Another example is the Eartec UltraLITE, which offers a single or dual over-the-ear headset with a transceiver built right inside the ear cup, eliminating outer wires. They provide two-way voice communication and the microphone arm can swivel 270° so that the user can have it on the left or right side of the face. Raising the boom past the eyes mutes the microphone. This system, however, does not have separate channels. So everyone wearing a headset, which includes a microphone and an earphone, can hear everything that is said through the transceivers. If, for example, an attorney prefers not to listen to the Spanish while participating in the courtroom colloquy, they would have to lower the volume, place the headphone behind their ear or take it off altogether. The integrated transceiver and headset costs $175, which includes a lithium battery (6 hrs. talk, 3 hrs. charge). A power supply is sold separately for $30. The Eartec UL3S, nonetheless, includes three single-ear headsets (one master, two remote) three lithium batteries, a two-port charger and a medium soft-side case for $560.
If you have other examples of equipment you have used or have used transceivers in other scenarios inside or outside the courtroom, please share them in the comments.
Completeness and confidentiality meet social distancing
During the pandemic, equipment can be loaned and received by placing units on a table in order to observe social distancing. Removing the foam microphone cover allows for a more efficient wipe down of the plastic microphone boom. An alcohol wipe down of the equipment before and after each use should provide safety for further usage.
By using transceivers, interpreters can provide complete and confidential interpreting for attorney-LEP client communications without the risk of exposing themselves to the coronavirus and without posing further delays to justice.
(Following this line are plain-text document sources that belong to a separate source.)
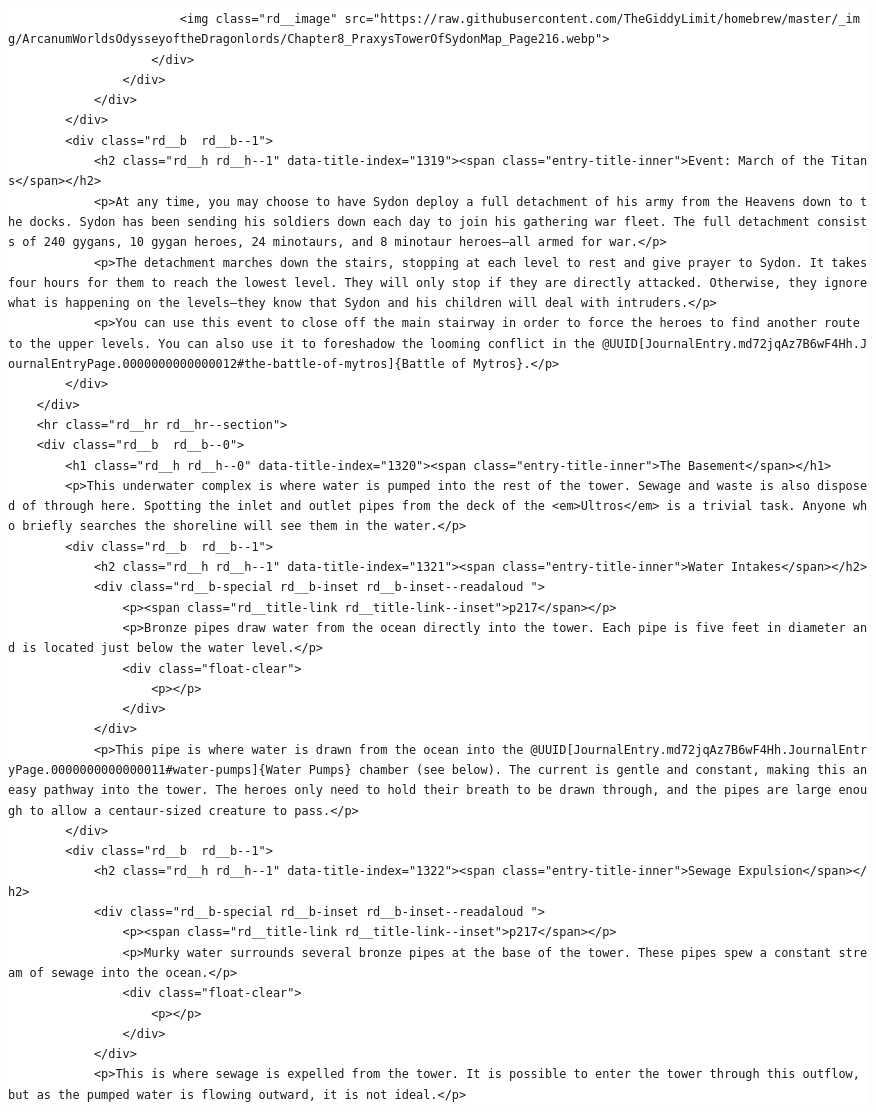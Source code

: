                             <img class="rd__image" src="https://raw.githubusercontent.com/TheGiddyLimit/homebrew/master/_img/ArcanumWorldsOdysseyoftheDragonlords/Chapter8_PraxysTowerOfSydonMap_Page216.webp">
                        </div>
                    </div>
                </div>
            </div>
            <div class="rd__b  rd__b--1">
                <h2 class="rd__h rd__h--1" data-title-index="1319"><span class="entry-title-inner">Event: March of the Titans</span></h2>
                <p>At any time, you may choose to have Sydon deploy a full detachment of his army from the Heavens down to the docks. Sydon has been sending his soldiers down each day to join his gathering war fleet. The full detachment consists of 240 gygans, 10 gygan heroes, 24 minotaurs, and 8 minotaur heroes—all armed for war.</p>
                <p>The detachment marches down the stairs, stopping at each level to rest and give prayer to Sydon. It takes four hours for them to reach the lowest level. They will only stop if they are directly attacked. Otherwise, they ignore what is happening on the levels—they know that Sydon and his children will deal with intruders.</p>
                <p>You can use this event to close off the main stairway in order to force the heroes to find another route to the upper levels. You can also use it to foreshadow the looming conflict in the @UUID[JournalEntry.md72jqAz7B6wF4Hh.JournalEntryPage.0000000000000012#the-battle-of-mytros]{Battle of Mytros}.</p>
            </div>
        </div>
        <hr class="rd__hr rd__hr--section">
        <div class="rd__b  rd__b--0">
            <h1 class="rd__h rd__h--0" data-title-index="1320"><span class="entry-title-inner">The Basement</span></h1>
            <p>This underwater complex is where water is pumped into the rest of the tower. Sewage and waste is also disposed of through here. Spotting the inlet and outlet pipes from the deck of the <em>Ultros</em> is a trivial task. Anyone who briefly searches the shoreline will see them in the water.</p>
            <div class="rd__b  rd__b--1">
                <h2 class="rd__h rd__h--1" data-title-index="1321"><span class="entry-title-inner">Water Intakes</span></h2>
                <div class="rd__b-special rd__b-inset rd__b-inset--readaloud ">
                    <p><span class="rd__title-link rd__title-link--inset">p217</span></p>
                    <p>Bronze pipes draw water from the ocean directly into the tower. Each pipe is five feet in diameter and is located just below the water level.</p>
                    <div class="float-clear">
                        <p></p>
                    </div>
                </div>
                <p>This pipe is where water is drawn from the ocean into the @UUID[JournalEntry.md72jqAz7B6wF4Hh.JournalEntryPage.0000000000000011#water-pumps]{Water Pumps} chamber (see below). The current is gentle and constant, making this an easy pathway into the tower. The heroes only need to hold their breath to be drawn through, and the pipes are large enough to allow a centaur-sized creature to pass.</p>
            </div>
            <div class="rd__b  rd__b--1">
                <h2 class="rd__h rd__h--1" data-title-index="1322"><span class="entry-title-inner">Sewage Expulsion</span></h2>
                <div class="rd__b-special rd__b-inset rd__b-inset--readaloud ">
                    <p><span class="rd__title-link rd__title-link--inset">p217</span></p>
                    <p>Murky water surrounds several bronze pipes at the base of the tower. These pipes spew a constant stream of sewage into the ocean.</p>
                    <div class="float-clear">
                        <p></p>
                    </div>
                </div>
                <p>This is where sewage is expelled from the tower. It is possible to enter the tower through this outflow, but as the pumped water is flowing outward, it is not ideal.</p>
Sandro Tomasi has been a Spanish-English interpreter and translator since 1991. He is a New York State staff court interpreter and a certified medical interpreter by the State of Washington. Sandro is the author of the authoritative and acclaimed lexicographic work, An English-Spanish Dictionary of Criminal Law and Procedure (aka Tomasi’s Law Dictionary), and a contributing author of Black’s Law Dictionary, 11th ed. and Cabanellas de las Cuevas and Hoague’s Diccionario Jurídico, Law Dictionary, 2nd ed. Sandro has served as chair of NAJIT’s Education Committee and currently serves as chair of the Advocacy Committee.
Disclaimer: This week, The NAJIT Observer post includes a review of equipment interpreters might want to use to remain safe in this time of pandemic. NAJIT is in no way endorsing the use or purchase of the products and has received no payment or anything of value in exchange.